**Exercise materials:**
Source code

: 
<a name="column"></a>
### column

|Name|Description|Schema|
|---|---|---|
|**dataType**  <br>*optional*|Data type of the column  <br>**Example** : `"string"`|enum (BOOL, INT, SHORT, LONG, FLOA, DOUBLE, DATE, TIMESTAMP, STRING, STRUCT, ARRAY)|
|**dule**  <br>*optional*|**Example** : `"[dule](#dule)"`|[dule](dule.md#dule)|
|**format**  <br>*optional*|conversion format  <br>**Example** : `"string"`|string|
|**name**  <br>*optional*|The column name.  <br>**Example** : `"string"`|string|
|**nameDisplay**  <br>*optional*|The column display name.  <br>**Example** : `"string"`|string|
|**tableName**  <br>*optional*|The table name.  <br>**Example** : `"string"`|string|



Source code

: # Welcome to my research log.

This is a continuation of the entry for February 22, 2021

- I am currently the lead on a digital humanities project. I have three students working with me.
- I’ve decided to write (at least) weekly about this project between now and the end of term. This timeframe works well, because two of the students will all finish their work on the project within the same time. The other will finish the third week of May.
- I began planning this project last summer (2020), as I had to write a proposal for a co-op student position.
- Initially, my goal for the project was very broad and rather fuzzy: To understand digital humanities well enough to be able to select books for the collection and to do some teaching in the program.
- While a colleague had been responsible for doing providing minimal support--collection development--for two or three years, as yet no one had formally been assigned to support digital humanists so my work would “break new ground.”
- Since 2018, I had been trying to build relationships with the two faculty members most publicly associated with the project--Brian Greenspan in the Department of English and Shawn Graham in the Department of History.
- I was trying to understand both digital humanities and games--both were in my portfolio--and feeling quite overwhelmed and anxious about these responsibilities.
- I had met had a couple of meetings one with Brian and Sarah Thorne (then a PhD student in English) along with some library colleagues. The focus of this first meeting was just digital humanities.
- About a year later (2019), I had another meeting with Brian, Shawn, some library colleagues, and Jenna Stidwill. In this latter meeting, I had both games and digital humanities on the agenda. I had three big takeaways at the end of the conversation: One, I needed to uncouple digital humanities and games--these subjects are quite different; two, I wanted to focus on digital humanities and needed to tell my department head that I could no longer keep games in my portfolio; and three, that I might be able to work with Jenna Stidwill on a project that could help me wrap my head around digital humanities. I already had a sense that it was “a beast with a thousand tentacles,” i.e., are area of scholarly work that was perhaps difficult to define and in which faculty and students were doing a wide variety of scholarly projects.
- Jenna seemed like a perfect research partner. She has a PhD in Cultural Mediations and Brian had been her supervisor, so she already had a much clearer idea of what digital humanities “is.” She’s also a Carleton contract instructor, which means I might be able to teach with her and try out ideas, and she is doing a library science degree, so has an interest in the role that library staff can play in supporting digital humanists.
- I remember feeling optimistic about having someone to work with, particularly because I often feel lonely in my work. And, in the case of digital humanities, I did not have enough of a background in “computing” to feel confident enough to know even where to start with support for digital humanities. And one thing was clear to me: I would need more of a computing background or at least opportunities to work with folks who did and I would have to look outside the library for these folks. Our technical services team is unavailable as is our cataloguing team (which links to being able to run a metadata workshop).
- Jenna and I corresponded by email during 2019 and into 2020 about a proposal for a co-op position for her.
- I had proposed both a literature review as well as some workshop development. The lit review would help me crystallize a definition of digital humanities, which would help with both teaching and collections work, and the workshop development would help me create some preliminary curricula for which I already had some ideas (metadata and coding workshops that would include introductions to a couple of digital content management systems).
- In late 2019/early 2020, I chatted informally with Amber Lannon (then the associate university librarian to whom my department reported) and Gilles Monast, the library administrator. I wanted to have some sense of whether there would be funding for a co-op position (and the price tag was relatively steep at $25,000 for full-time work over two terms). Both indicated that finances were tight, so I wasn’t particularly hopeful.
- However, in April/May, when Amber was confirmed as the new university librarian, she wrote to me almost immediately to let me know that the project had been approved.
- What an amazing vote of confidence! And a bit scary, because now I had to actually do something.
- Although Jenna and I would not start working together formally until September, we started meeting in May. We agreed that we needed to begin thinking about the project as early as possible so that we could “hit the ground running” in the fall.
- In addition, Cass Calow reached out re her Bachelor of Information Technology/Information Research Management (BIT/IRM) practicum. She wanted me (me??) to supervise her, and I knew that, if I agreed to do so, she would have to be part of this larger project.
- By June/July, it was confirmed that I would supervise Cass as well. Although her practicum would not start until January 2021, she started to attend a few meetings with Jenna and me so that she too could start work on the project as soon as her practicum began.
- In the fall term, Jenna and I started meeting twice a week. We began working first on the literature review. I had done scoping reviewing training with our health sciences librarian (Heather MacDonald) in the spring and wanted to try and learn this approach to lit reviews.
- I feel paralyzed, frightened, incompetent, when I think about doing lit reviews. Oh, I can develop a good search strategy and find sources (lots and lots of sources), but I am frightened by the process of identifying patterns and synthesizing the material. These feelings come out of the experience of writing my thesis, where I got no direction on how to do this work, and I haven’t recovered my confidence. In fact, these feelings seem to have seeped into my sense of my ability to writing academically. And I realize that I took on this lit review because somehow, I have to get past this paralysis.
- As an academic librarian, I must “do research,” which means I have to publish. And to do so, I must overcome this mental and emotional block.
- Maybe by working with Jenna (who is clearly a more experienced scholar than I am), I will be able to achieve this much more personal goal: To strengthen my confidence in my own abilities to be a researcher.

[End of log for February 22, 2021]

* * *

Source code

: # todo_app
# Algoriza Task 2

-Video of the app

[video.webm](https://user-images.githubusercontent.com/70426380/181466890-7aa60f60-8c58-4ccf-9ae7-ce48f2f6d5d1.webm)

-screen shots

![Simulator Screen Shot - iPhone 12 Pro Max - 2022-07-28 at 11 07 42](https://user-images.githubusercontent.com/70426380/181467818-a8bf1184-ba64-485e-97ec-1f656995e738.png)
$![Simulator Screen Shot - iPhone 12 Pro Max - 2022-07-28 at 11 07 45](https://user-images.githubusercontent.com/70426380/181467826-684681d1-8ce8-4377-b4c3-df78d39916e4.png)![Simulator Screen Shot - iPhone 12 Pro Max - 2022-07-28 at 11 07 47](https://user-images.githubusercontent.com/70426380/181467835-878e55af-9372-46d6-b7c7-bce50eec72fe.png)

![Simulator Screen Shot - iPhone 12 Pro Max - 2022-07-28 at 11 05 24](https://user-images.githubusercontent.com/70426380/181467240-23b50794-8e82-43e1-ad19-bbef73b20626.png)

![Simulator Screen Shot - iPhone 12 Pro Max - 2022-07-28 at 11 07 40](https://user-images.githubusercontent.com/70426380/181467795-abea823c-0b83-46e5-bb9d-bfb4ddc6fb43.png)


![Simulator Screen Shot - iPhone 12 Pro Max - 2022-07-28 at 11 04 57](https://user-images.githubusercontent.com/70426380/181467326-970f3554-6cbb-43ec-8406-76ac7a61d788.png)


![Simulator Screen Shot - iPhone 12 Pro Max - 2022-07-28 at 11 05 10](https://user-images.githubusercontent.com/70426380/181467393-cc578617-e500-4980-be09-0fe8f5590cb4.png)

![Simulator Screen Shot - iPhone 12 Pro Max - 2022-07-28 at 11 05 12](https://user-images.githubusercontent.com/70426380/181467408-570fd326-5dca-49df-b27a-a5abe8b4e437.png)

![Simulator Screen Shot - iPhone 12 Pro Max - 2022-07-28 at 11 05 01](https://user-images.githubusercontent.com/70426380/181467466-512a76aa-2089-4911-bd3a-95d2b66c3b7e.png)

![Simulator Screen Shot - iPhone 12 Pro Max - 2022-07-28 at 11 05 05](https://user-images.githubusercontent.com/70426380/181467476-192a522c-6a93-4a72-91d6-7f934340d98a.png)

**Requirement:**
Check each line in the listing above for the string "university", then report how many lines contain it, with no other text.

**Task result:**
2